Yea saw that the other night. Ive gone the last 3 years and was pretty pleased, also looking forward to this years but silent hill ? I feel they could of come up with a better maze then that, in my opp its old and not up to date. I've heard walking dead may be a maze and iam really really hoping for a trick r treat maze but I doubt it. We are going on the 13th, what date do u plan to attend ?


----------



## osenator (Nov 3, 2009)

Oh man! Oh man!


----------



## ThAnswr (Dec 17, 2008)

My daughter and I go to Halloween Horror Night every year. I look forward to it all year long. 

Silent Hill should be a dandy.


----------



## RattandRoll (Sep 6, 2007)

Silent Hill is awesome love the games and the film. This is a cool theme


----------



## zombies_everywhere! (Apr 14, 2012)

Can't wait! look forward to it every year. makes working there worth while during the rest of the year  Just hoping this year they switch it up a little instead of repeating a maze they had the year before. because it seems theyve done that for the past few years. this past halloween they repeated the House of 1000 Corpses maze. And the year before they repeated the Saw maze. I prefer seeing more of a mix. But we shall see! Still can't wait. We'll keep you guys informed as we find everything out


----------



## KingCrabLegs 1.99LB (Jul 21, 2011)

Not sure on what day yet i'm gonna go.. and as a treat I'll let you know tomorrow because there going to make another announcement for what to expect this year for Halloween Horror Nights... my GF works there and gives me the scoop!! I'm applying to become a scare-actor to work in the House of Horror! and its year round and being a haunter you couldn't ask for anything more


----------



## zombies_everywhere! (Apr 14, 2012)

UPDATE. It was confirmed today that The Walking Dead will be one of the maze themes for this year!! I am beyon excited for this one


----------



## kingcoop80 (Jul 21, 2011)

Yes Walking Dead should be amazing!

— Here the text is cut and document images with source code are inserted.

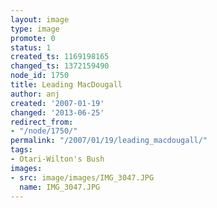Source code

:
 ```yaml
---
layout: image
type: image
promote: 0
status: 1
created_ts: 1169198165
changed_ts: 1372159490
node_id: 1750
title: Leading MacDougall
author: anj
created: '2007-01-19'
changed: '2013-06-25'
redirect_from:
- "/node/1750/"
permalink: "/2007/01/19/leading_macdougall/"
tags:
- Otari-Wilton's Bush
images:
- src: image/images/IMG_3047.JPG
  name: IMG_3047.JPG
---
```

Man I want a excorcist and Trick R treat Theme !!!!!


----------



## IowaGuy (Jul 30, 2012)

I'll be the newbie who asks, what is this Halloween Horror Night?


----------



## Dr_zombie (Aug 15, 2012)

I.was not impressed with uhhn.... I went two yrs ago and I paid for the express pass thing and felt that I wasted my time.. I had more fun walking around the different themes scare zones. I actually had more fun at disney, but thats cause I knew that it wasnt going to try its hardest to scare me..


----------



## kingcoop80 (Jul 21, 2011)

Tix went in sale today. Got our front of line passes. Cant wait for texas chainsaw!!


----------



## BobbyA (Aug 20, 2010)

So guess where I went today....
Toured a new house at HHN Orlando. Son won a facebook contest and I got to be his plus 1.
The house is called Gothic, a cathedral under renovation. However something has disturbed the inhabitants. 
Do you like gargoyles, hope they like you.
The cathedral is constructed in sound stage 20, where you can appreciate the soaring view (a hint). 
There are some very good effects in the house, but I really don't want to spoil it for you. 
We also had a chance to chat and ask questions of HHN designers, Patrick Braillard and Kim Gromoll 
Universal is going to be releasing more info on this year's houses at midnight tonight, including this one. 
A very cool way to spend the day.


----------



## Brandi-Bobby Holderman (Sep 13, 2012)

My daughter is begging to go and she is 10. She has watched the youtube previews, she has seen Silent Hill, and The Walking Dead. What do yall think?


----------